If you're already familiar with Slack and/or Apps Sctipts then that's nothing but obvious. Maybe a bit annoying to have to read spelled out. However, this ended up being different for me and my colleagues, as we sorted into a cohort defined by two facts: We did not know all that much about Slack workflows and Apps Scripts; and we have a number of scheduley-like things that could greatly benefit from such an automation.
Setting up automations for common scheduley/reporting things can be a huge accelerator for any team. Teams develop processes to make their work flow smoothly, and while those processes evolve over time they generally settle into a static state, with someone on the team tasked with upholding them. Where these processes involve maintaining lists, updating work items, or other manual interventions, would I rather that the process maintainer spend some hours per week performing this work themselves or some (much fewer) hours per year maintaining automations to resolve this work? As with any technological solution, poorly created or architected automations can end up requiring burdensome maintenance, but I want to focus here on the positive result of well-set-up, simple automations with common tools.
What could be more common (for my firm) than Slack and Sheets, I do not know. I do know a couple other things though. For one, having ended up using Slack and Sheets to set up common automations, my team is much better off. One more important thing I know is that, many times, that work done for work is rigid (maybe rote), can tend towards over-engineering, but above all is typically non-exploratory. Maybe I'm getting a bit ahead of myself in my own blog post - how do those two relate?
Well, it wasn't the case that we figured out how to set up the Wordle channel after having tasked someone with learning how to set up automations with Slack and Sheets. Rahter, it was the other way around: the automations we developed were a result of having set up the Wordle channel. In fact, we didn't even think of some of the automations we might do until possibilities were revealed to us by the Wordle channel. And, I assert this is the only direction we could have done this work - we could not have assigned out a task to develop the automations.

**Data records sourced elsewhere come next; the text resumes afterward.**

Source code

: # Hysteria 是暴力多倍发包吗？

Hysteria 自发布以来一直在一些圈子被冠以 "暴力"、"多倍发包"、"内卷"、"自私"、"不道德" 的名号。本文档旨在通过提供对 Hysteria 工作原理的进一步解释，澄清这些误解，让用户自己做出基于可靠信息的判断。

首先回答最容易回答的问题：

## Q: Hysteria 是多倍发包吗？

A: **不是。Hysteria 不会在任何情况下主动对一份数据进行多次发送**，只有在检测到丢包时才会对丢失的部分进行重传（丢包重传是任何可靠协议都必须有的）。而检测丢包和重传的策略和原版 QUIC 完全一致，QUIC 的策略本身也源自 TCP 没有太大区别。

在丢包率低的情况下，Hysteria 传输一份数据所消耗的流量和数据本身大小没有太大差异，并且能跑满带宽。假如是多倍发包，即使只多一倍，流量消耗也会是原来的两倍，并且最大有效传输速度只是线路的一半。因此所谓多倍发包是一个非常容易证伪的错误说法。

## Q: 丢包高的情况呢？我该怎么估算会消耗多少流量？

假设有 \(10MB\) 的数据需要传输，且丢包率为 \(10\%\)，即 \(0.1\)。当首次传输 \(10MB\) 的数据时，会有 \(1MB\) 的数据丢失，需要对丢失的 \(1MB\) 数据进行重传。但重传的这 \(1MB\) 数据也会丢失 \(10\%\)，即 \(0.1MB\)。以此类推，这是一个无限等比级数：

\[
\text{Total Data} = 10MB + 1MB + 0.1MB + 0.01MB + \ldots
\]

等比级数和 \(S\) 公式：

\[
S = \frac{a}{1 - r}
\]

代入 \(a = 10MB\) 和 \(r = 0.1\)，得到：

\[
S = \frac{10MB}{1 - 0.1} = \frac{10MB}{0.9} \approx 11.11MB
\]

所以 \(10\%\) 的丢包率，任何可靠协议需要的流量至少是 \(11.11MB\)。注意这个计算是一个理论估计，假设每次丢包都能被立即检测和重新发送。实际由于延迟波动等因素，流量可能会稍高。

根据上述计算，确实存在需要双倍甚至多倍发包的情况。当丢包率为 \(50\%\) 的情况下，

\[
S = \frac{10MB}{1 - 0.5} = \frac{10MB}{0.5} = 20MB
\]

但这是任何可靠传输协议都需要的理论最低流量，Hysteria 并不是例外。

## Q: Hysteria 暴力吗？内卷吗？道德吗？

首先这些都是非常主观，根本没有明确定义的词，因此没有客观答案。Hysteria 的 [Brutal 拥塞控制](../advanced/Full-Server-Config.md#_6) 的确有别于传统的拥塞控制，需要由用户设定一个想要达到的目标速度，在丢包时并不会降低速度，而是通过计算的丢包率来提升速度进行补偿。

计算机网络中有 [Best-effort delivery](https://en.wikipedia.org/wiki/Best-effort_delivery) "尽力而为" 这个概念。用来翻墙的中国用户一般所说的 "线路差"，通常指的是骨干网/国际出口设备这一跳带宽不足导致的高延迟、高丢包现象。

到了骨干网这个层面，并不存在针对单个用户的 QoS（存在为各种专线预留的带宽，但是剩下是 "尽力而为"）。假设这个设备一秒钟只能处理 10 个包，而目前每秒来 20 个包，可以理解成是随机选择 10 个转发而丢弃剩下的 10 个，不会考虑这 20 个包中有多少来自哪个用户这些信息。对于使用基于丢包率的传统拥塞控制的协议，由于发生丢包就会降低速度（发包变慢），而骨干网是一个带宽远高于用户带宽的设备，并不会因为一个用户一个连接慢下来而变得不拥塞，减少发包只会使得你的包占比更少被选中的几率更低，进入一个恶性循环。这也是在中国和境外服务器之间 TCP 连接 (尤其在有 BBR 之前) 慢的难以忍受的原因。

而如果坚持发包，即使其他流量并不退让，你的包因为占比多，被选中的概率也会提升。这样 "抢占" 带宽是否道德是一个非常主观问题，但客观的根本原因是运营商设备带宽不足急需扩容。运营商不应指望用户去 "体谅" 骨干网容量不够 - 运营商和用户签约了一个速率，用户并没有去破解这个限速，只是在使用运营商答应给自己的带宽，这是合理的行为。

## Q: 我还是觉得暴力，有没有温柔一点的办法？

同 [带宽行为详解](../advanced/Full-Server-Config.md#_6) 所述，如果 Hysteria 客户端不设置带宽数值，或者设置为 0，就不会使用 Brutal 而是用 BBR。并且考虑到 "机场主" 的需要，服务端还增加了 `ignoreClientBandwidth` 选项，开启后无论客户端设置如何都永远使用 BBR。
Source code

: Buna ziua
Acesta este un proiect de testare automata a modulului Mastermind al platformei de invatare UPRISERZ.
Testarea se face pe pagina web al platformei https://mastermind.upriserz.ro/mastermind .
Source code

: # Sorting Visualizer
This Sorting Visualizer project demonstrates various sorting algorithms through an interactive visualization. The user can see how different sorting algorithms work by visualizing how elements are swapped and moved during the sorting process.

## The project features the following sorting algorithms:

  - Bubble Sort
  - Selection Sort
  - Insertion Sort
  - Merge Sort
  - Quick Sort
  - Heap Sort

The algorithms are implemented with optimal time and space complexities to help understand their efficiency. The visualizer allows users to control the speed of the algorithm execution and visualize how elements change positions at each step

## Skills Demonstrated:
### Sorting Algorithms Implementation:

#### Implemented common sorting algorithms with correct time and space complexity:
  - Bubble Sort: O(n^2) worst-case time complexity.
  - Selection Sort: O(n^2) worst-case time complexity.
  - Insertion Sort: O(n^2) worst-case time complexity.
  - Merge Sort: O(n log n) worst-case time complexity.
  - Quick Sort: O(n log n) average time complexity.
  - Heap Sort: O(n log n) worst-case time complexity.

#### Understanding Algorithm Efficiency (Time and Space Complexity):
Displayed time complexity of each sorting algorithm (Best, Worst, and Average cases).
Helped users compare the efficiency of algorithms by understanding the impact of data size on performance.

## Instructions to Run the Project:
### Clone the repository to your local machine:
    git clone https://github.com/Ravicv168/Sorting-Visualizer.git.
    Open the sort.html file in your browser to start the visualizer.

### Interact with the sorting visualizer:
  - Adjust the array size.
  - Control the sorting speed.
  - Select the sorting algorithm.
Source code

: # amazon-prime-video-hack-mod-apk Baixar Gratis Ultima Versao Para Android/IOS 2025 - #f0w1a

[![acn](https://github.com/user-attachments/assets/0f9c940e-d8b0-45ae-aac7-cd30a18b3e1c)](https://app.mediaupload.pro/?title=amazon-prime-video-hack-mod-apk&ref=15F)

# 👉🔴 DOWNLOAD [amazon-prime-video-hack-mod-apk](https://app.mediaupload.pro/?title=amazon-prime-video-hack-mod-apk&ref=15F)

Only by making something engaging we were able to stimulate the motivation to explore. Only by stepping outside - clearly outside - the boundaries of day-to-day work we were able to get a different perspective on problems, or what problems existed that needed solving. Easy solving, too.
A Wordle competition Slack channel is surely some shenanigans, and thsoe shenanigans have a tangible, positive result on our work. Some might say that's work that was distracted from by play, but there's no denying the benefits realized. I'm resolving to shenanigan again, and I would encourage the same for you!